• What you have to do:
Start with the first line of the data and end with the line that holds "notify\_players keyword name"; write out each one exactly.

• Data records:
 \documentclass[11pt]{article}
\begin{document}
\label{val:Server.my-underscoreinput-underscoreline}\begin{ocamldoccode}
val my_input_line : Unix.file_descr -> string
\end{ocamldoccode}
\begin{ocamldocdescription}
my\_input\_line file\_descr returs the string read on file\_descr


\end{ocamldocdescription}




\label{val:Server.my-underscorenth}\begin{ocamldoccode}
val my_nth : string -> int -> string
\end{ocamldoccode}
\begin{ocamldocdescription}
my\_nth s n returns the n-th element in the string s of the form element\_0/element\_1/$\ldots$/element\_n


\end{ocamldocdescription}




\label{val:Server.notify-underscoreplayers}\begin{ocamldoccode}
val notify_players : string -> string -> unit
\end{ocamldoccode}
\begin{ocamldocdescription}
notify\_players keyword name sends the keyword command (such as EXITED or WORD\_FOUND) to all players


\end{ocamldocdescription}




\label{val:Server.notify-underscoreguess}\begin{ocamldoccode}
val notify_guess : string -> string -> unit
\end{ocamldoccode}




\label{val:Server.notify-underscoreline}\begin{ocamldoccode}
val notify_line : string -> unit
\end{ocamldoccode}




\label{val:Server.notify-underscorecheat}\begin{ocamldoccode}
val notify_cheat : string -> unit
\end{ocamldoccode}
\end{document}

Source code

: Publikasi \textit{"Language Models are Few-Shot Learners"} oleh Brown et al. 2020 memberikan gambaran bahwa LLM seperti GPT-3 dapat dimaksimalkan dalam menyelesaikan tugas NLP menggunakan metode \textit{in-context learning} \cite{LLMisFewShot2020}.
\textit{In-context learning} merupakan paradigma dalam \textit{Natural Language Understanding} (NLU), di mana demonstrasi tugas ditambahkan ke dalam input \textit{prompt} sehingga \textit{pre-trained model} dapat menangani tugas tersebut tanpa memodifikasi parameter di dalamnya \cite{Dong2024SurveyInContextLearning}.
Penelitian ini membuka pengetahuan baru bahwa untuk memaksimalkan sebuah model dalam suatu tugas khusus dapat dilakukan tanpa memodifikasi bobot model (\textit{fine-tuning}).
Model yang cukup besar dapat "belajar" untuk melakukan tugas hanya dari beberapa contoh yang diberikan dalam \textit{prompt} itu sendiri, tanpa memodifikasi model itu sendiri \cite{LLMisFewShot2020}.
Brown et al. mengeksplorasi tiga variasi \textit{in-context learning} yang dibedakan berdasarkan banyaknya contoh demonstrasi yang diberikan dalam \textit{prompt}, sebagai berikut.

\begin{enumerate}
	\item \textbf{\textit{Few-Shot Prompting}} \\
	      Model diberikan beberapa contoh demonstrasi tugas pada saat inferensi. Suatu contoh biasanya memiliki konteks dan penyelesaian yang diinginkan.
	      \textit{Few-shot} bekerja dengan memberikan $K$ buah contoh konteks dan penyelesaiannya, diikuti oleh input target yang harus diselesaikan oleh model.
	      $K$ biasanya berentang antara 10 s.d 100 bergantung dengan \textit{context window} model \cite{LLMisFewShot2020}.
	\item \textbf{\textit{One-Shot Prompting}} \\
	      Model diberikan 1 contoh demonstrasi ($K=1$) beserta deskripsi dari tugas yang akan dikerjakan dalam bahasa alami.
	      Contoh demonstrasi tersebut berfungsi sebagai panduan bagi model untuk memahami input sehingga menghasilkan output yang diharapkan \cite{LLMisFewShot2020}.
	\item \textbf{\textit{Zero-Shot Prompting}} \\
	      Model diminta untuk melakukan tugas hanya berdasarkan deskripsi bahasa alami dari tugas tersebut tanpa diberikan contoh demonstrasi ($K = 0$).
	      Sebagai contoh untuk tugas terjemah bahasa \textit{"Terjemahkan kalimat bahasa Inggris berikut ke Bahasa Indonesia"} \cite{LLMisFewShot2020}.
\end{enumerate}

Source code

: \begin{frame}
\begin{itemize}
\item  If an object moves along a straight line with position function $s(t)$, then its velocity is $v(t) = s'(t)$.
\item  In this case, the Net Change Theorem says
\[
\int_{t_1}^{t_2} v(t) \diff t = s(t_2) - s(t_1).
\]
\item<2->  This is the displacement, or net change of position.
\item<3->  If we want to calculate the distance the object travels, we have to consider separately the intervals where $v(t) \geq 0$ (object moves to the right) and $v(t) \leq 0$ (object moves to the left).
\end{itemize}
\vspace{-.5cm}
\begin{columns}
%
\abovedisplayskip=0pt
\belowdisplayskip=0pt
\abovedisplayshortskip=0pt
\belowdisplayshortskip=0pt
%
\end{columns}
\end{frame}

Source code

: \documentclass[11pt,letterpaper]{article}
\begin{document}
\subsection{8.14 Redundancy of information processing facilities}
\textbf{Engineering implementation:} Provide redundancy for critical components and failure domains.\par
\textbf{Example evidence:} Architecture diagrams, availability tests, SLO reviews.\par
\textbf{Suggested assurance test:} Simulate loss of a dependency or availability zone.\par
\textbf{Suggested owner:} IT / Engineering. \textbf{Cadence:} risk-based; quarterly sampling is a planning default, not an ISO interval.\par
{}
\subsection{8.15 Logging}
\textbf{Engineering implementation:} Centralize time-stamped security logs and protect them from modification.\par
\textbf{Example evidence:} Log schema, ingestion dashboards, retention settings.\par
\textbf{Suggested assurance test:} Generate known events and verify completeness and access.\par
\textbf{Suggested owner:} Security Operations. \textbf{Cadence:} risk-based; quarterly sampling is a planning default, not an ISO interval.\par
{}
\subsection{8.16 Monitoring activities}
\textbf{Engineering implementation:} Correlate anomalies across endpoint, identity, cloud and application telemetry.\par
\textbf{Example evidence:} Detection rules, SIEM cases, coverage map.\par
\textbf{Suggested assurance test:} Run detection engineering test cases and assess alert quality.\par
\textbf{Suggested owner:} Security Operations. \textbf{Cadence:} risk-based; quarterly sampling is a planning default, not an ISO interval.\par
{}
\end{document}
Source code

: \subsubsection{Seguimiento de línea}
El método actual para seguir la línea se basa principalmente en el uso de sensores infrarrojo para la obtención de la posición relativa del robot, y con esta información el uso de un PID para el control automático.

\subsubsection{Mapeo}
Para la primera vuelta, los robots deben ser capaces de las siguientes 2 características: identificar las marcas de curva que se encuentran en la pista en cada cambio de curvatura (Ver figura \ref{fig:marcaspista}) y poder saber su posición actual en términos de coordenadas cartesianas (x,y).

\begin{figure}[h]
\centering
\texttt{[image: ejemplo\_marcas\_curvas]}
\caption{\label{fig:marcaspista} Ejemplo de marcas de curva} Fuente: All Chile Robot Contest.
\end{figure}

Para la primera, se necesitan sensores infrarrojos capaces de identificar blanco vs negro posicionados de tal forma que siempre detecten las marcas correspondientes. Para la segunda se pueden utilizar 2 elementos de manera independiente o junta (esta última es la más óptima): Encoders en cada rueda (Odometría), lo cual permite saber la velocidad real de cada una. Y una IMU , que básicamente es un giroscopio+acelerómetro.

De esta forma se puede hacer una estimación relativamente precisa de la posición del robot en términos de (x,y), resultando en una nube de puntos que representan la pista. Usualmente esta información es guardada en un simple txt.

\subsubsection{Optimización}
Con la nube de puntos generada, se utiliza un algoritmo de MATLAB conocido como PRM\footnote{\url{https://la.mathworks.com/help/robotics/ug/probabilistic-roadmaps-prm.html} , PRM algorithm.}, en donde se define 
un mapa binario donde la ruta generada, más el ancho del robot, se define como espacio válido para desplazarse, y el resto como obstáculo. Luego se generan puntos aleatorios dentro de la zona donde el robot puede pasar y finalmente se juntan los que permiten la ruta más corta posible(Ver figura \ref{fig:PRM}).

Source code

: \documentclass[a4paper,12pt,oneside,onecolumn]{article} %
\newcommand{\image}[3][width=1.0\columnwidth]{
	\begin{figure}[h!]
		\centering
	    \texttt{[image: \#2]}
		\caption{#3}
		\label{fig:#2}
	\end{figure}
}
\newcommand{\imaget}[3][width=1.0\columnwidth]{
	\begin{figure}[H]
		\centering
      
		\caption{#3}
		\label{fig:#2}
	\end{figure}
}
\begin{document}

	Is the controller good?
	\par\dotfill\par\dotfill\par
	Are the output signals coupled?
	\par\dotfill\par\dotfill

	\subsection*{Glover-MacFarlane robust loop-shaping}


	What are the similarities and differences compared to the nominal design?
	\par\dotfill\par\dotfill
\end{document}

• Task result:
 \documentclass[11pt]{article}
\begin{document}
\label{val:Server.my-underscoreinput-underscoreline}\begin{ocamldoccode}
val my_input_line : Unix.file_descr -> string
\end{ocamldoccode}
\begin{ocamldocdescription}
my\_input\_line file\_descr returs the string read on file\_descr


\end{ocamldocdescription}




\label{val:Server.my-underscorenth}\begin{ocamldoccode}
val my_nth : string -> int -> string
\end{ocamldoccode}
\begin{ocamldocdescription}
my\_nth s n returns the n-th element in the string s of the form element\_0/element\_1/$\ldots$/element\_n


\end{ocamldocdescription}




\label{val:Server.notify-underscoreplayers}\begin{ocamldoccode}
val notify_players : string -> string -> unit
\end{ocamldoccode}
\begin{ocamldocdescription}
notify\_players keyword name sends the keyword command (such as EXITED or WORD\_FOUND) to all players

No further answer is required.